→ What the task asks
Your response should consist of the entries below, written out exactly.

(Items from a dataset)
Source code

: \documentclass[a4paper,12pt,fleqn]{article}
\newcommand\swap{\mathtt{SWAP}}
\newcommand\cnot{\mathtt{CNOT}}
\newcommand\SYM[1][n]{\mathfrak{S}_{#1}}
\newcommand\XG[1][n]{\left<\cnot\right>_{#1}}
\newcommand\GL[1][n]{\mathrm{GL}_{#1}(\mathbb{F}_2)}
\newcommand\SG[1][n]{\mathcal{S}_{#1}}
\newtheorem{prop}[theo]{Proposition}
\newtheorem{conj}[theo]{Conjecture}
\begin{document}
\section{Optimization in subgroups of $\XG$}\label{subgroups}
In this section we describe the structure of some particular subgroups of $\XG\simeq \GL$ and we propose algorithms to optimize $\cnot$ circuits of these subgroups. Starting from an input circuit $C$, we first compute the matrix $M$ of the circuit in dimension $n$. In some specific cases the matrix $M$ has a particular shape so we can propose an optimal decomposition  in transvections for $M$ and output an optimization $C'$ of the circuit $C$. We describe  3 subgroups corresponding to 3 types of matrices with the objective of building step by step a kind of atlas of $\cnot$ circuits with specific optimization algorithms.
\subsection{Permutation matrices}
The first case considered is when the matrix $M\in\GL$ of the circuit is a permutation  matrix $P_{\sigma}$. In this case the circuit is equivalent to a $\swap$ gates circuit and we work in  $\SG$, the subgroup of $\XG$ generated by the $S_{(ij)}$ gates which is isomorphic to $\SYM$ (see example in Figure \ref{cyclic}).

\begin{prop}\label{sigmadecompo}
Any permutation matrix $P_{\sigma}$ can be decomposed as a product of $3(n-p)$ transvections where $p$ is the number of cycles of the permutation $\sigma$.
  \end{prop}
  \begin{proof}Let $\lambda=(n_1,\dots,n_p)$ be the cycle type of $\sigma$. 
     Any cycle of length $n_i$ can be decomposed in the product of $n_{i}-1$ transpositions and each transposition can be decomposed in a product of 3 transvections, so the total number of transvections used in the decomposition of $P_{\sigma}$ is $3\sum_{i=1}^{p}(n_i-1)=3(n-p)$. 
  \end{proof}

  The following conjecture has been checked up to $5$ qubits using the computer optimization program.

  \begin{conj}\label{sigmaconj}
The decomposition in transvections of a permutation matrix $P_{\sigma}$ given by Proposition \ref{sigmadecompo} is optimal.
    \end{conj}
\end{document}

→ Task response
Source code

: \documentclass[a4paper,12pt,fleqn]{article}
\newcommand\swap{\mathtt{SWAP}}
\newcommand\cnot{\mathtt{CNOT}}
\newcommand\SYM[1][n]{\mathfrak{S}_{#1}}
\newcommand\XG[1][n]{\left<\cnot\right>_{#1}}
\newcommand\GL[1][n]{\mathrm{GL}_{#1}(\mathbb{F}_2)}
\newcommand\SG[1][n]{\mathcal{S}_{#1}}
\newtheorem{prop}[theo]{Proposition}
\newtheorem{conj}[theo]{Conjecture}
\begin{document}
\section{Optimization in subgroups of $\XG$}\label{subgroups}
In this section we describe the structure of some particular subgroups of $\XG\simeq \GL$ and we propose algorithms to optimize $\cnot$ circuits of these subgroups. Starting from an input circuit $C$, we first compute the matrix $M$ of the circuit in dimension $n$. In some specific cases the matrix $M$ has a particular shape so we can propose an optimal decomposition  in transvections for $M$ and output an optimization $C'$ of the circuit $C$. We describe  3 subgroups corresponding to 3 types of matrices with the objective of building step by step a kind of atlas of $\cnot$ circuits with specific optimization algorithms.
\subsection{Permutation matrices}
The first case considered is when the matrix $M\in\GL$ of the circuit is a permutation  matrix $P_{\sigma}$. In this case the circuit is equivalent to a $\swap$ gates circuit and we work in  $\SG$, the subgroup of $\XG$ generated by the $S_{(ij)}$ gates which is isomorphic to $\SYM$ (see example in Figure \ref{cyclic}).

\begin{prop}\label{sigmadecompo}
Any permutation matrix $P_{\sigma}$ can be decomposed as a product of $3(n-p)$ transvections where $p$ is the number of cycles of the permutation $\sigma$.
  \end{prop}
  \begin{proof}Let $\lambda=(n_1,\dots,n_p)$ be the cycle type of $\sigma$. 
     Any cycle of length $n_i$ can be decomposed in the product of $n_{i}-1$ transpositions and each transposition can be decomposed in a product of 3 transvections, so the total number of transvections used in the decomposition of $P_{\sigma}$ is $3\sum_{i=1}^{p}(n_i-1)=3(n-p)$. 
  \end{proof}

  The following conjecture has been checked up to $5$ qubits using the computer optimization program.

  \begin{conj}\label{sigmaconj}
The decomposition in transvections of a permutation matrix $P_{\sigma}$ given by Proposition \ref{sigmadecompo} is optimal.
    \end{conj}
\end{document}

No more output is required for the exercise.